After finding the line with "One idea of" in the entries below, retype exactly each line from there through the line with "If stakeholders can", including that final line.

BEGIN Data for review

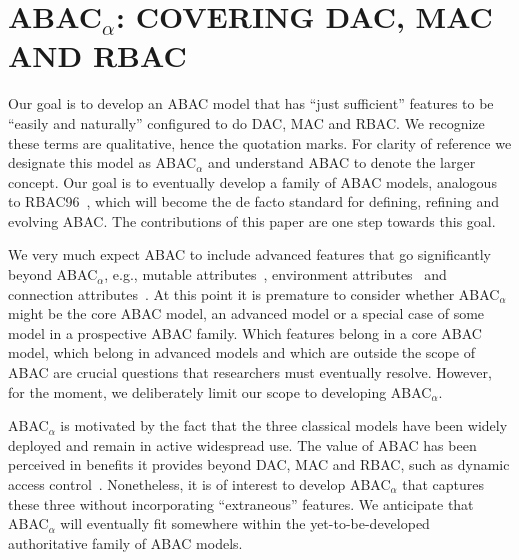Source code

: \section{ABAC$_{\alpha}$: COVERING DAC, MAC AND RBAC}

Our goal is to develop an ABAC model that has ``just sufficient'' features to be ``easily and naturally'' configured to do DAC, MAC and RBAC.  We recognize these terms are qualitative,  hence the quotation marks.  For clarity of reference we designate this model as
ABAC$_{\alpha}$ and understand ABAC to denote the larger concept.  Our goal is to eventually develop  a family of ABAC models, analogous to RBAC96~\cite{SandhuRBAC96}, which will become the de facto standard for defining, refining and evolving ABAC.  The contributions of this paper are one step towards this goal.

We very much expect ABAC to include advanced features that go significantly beyond ABAC$_{\alpha}$, e.g., mutable attributes~\cite{ucon}, environment attributes~\cite{yuanandtong} and connection attributes~\cite{ksb11}.
At this point it is premature to consider whether ABAC$_{\alpha}$ might be the core ABAC model, an advanced model or a special case of some model in a prospective ABAC family.
Which features belong in a core ABAC model, which belong in advanced models and which are outside the scope of ABAC are crucial questions that researchers must eventually resolve.  However, for the moment, we deliberately limit our scope to developing ABAC$_{\alpha}$.

ABAC$_{\alpha}$ is motivated by the fact that the three
classical models have been widely deployed and remain in active widespread use.
The value of ABAC has been perceived in benefits it provides beyond DAC, MAC and RBAC,
such as dynamic access control~\cite{pernul-2006}. Nonetheless, it is of interest to develop ABAC$_{\alpha}$ that captures these three without incorporating ``extraneous'' features. We anticipate that ABAC$_{\alpha}$ will eventually fit somewhere within the yet-to-be-developed authoritative family of ABAC models.

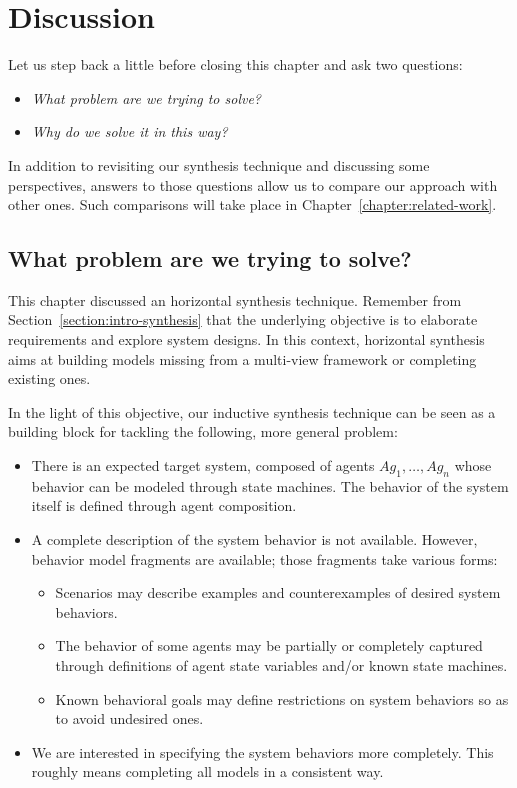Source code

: \section{Discussion\label{section:inductive-discussion}}

Let us step back a little before closing this chapter and ask two questions:
\begin{itemize}
\item \emph{What problem are we trying to solve?}
\item \emph{Why do we solve it in this way?}
\end{itemize}
In addition to revisiting our synthesis technique and discussing some perspectives, answers to those questions allow us to compare our approach with other ones. Such comparisons will take place in Chapter~\ref{chapter:related-work}.

\subsection{What problem are we trying to solve?}

This chapter discussed an horizontal synthesis technique. Remember from Section~\ref{section:intro-synthesis} that the underlying objective is to elaborate requirements and explore system designs. In this context, horizontal synthesis aims at building models missing from a multi-view framework or completing existing ones.

In the light of this objective, our inductive synthesis technique can be seen as a building block for tackling the following, more general problem:
\begin{itemize}
\item There is an expected target system, composed of agents $Ag_1, \ldots, Ag_n$ whose behavior can be modeled through state machines. The behavior of the system itself is defined through agent composition.
\item A complete description of the system behavior is not available. However, behavior model fragments are available; those fragments take various forms:
\begin{itemize}
\item Scenarios may describe examples and counterexamples of desired system behaviors.
\item The behavior of some agents may be partially or completely captured through definitions of agent state variables and/or known state machines.
\item Known behavioral goals may define restrictions on system behaviors so as to avoid undesired ones.
\end{itemize}
\item We are interested in specifying the system behaviors more completely. This roughly means completing all models in a consistent way.
\end{itemize}

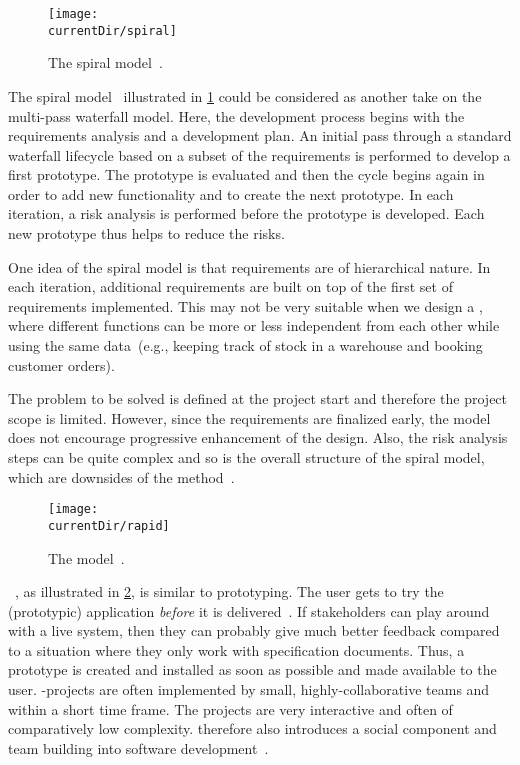 \begin{figure}%
\centering%
\texttt{[image: \\currentDir/spiral]}%
\caption{The spiral model~\cite{B1985ASMOSDAE,B1988ASMOSDAE,S2007OOSE,GMTM2011DDLC}.}%
\label{fig:model:spiral}%
\end{figure}%

The spiral model~\cite{B1985ASMOSDAE,B1988ASMOSDAE,PA2009SETAP,GMTM2011DDLC} illustrated in \cref{fig:model:spiral} could be considered as another take on the multi-pass waterfall model.
Here, the development process begins with the requirements analysis and a development plan.
An initial pass through a standard waterfall lifecycle based on a subset of the requirements is performed to develop a first prototype.
The prototype is evaluated and then the cycle begins again in order to add new functionality and to create the next prototype.
In each iteration, a risk analysis is performed before the prototype is developed.
Each new prototype thus helps to reduce the risks.

One idea of the spiral model is that requirements are of hierarchical nature.
In each iteration, additional requirements are built on top of the first set of requirements implemented.
This may not be very suitable when we design a \db, where different functions can be more or less independent from each other while using the same data~(e.g., keeping track of stock in a warehouse and booking customer orders).

The problem to be solved is defined at the project start and therefore the project scope is limited.
However, since the requirements are finalized early, the model does not encourage progressive enhancement of the design.
Also, the risk analysis steps can be quite complex and so is the overall structure of the spiral model, which are downsides of the method~\cite{S2007OOSE,GMTM2011DDLC}.

\begin{figure}%
\centering%
\texttt{[image: \\currentDir/rapid]}%
\caption{The  model~\cite{M1991RAD,S2007OOSE,GMTM2011DDLC,I2018SAH,N2024SEFDS}.}%
\label{fig:model:rad}%
\end{figure}%
%
~\cite{BDCMT1999RADRAER,M1991RAD}, as illustrated in \cref{fig:model:rad}, is similar to prototyping.
The user gets to try the (prototypic) application \emph{before} it is delivered~\cite{S2007OOSE,GMTM2011DDLC,M1996RTWSS}.
If stakeholders can play around with a live system, then they can probably give much better feedback compared to a situation where they only work with specification documents.
Thus, a prototype is created and installed as soon as possible and made available to the user.
-projects are often implemented by small, highly-collaborative teams and within a short time frame.
The projects are very interactive and often of comparatively low complexity.
 therefore also introduces a social component and team building into software development~\cite{BDCMT1999RADRAER}.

END Data for review

Result of this exercise
One idea of the spiral model is that requirements are of hierarchical nature.
In each iteration, additional requirements are built on top of the first set of requirements implemented.
This may not be very suitable when we design a \db, where different functions can be more or less independent from each other while using the same data~(e.g., keeping track of stock in a warehouse and booking customer orders).

The problem to be solved is defined at the project start and therefore the project scope is limited.
However, since the requirements are finalized early, the model does not encourage progressive enhancement of the design.
Also, the risk analysis steps can be quite complex and so is the overall structure of the spiral model, which are downsides of the method~\cite{S2007OOSE,GMTM2011DDLC}.

\begin{figure}%
\centering%
\texttt{[image: \\currentDir/rapid]}%
\caption{The  model~\cite{M1991RAD,S2007OOSE,GMTM2011DDLC,I2018SAH,N2024SEFDS}.}%
\label{fig:model:rad}%
\end{figure}%
%
~\cite{BDCMT1999RADRAER,M1991RAD}, as illustrated in \cref{fig:model:rad}, is similar to prototyping.
The user gets to try the (prototypic) application \emph{before} it is delivered~\cite{S2007OOSE,GMTM2011DDLC,M1996RTWSS}.
If stakeholders can play around with a live system, then they can probably give much better feedback compared to a situation where they only work with specification documents.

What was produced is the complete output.